PROBLEM REQUIREMENTS — Write out again the entries from the first line to the line that includes "usb devices.", keeping both of those lines.

DATASET —
[Start of section]
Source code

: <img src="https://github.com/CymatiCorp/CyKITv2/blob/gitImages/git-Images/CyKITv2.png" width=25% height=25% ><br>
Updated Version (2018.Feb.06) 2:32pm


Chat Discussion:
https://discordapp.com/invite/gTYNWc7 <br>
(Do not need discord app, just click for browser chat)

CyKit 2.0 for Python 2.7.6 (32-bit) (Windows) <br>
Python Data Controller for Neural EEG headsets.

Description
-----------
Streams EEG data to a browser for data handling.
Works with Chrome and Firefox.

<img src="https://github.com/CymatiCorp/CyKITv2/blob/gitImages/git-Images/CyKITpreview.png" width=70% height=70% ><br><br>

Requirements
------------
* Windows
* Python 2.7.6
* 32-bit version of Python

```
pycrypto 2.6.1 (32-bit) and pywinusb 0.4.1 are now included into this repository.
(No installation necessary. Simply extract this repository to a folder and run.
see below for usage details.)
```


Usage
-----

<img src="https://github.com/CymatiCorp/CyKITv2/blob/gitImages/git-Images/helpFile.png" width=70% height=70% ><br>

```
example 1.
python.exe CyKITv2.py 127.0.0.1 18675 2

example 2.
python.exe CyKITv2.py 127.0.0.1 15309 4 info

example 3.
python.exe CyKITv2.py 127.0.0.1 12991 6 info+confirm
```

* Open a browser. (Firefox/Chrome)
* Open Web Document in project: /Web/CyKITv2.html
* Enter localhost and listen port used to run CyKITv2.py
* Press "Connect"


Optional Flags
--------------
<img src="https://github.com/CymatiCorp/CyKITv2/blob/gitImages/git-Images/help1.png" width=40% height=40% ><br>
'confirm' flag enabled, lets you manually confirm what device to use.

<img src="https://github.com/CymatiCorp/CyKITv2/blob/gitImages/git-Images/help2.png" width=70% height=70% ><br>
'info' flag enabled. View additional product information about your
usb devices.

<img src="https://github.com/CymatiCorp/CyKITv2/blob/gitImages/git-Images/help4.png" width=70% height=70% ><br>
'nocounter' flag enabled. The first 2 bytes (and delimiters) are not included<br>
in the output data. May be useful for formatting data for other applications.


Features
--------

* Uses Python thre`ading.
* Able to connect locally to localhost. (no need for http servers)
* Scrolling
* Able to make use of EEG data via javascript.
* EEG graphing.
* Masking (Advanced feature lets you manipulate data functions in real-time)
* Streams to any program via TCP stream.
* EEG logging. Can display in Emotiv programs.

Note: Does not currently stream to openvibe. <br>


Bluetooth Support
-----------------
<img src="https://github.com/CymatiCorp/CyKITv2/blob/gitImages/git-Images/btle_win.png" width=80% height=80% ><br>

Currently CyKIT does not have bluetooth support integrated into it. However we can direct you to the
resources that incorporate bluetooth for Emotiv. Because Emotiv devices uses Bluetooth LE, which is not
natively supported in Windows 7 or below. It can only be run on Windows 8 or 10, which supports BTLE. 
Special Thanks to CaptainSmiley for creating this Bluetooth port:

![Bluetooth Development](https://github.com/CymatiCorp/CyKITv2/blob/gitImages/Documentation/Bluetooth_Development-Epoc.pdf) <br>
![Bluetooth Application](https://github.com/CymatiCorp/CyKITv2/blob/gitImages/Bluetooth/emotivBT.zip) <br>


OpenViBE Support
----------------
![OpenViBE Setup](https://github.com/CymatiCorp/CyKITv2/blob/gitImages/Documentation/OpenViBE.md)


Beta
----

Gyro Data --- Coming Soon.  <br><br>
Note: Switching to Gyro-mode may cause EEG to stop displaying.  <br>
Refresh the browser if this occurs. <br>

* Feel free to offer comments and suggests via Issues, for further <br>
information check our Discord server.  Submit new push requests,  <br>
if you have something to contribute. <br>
[End of section]
RESPONSE AREA —
Source code

: <img src="https://github.com/CymatiCorp/CyKITv2/blob/gitImages/git-Images/CyKITv2.png" width=25% height=25% ><br>
Updated Version (2018.Feb.06) 2:32pm


Chat Discussion:
https://discordapp.com/invite/gTYNWc7 <br>
(Do not need discord app, just click for browser chat)

CyKit 2.0 for Python 2.7.6 (32-bit) (Windows) <br>
Python Data Controller for Neural EEG headsets.

Description
-----------
Streams EEG data to a browser for data handling.
Works with Chrome and Firefox.

<img src="https://github.com/CymatiCorp/CyKITv2/blob/gitImages/git-Images/CyKITpreview.png" width=70% height=70% ><br><br>

Requirements
------------
* Windows
* Python 2.7.6
* 32-bit version of Python

```
pycrypto 2.6.1 (32-bit) and pywinusb 0.4.1 are now included into this repository.
(No installation necessary. Simply extract this repository to a folder and run.
see below for usage details.)
```


Usage
-----

<img src="https://github.com/CymatiCorp/CyKITv2/blob/gitImages/git-Images/helpFile.png" width=70% height=70% ><br>

```
example 1.
python.exe CyKITv2.py 127.0.0.1 18675 2

example 2.
python.exe CyKITv2.py 127.0.0.1 15309 4 info

example 3.
python.exe CyKITv2.py 127.0.0.1 12991 6 info+confirm
```

* Open a browser. (Firefox/Chrome)
* Open Web Document in project: /Web/CyKITv2.html
* Enter localhost and listen port used to run CyKITv2.py
* Press "Connect"


Optional Flags
--------------
<img src="https://github.com/CymatiCorp/CyKITv2/blob/gitImages/git-Images/help1.png" width=40% height=40% ><br>
'confirm' flag enabled, lets you manually confirm what device to use.

<img src="https://github.com/CymatiCorp/CyKITv2/blob/gitImages/git-Images/help2.png" width=70% height=70% ><br>
'info' flag enabled. View additional product information about your
usb devices.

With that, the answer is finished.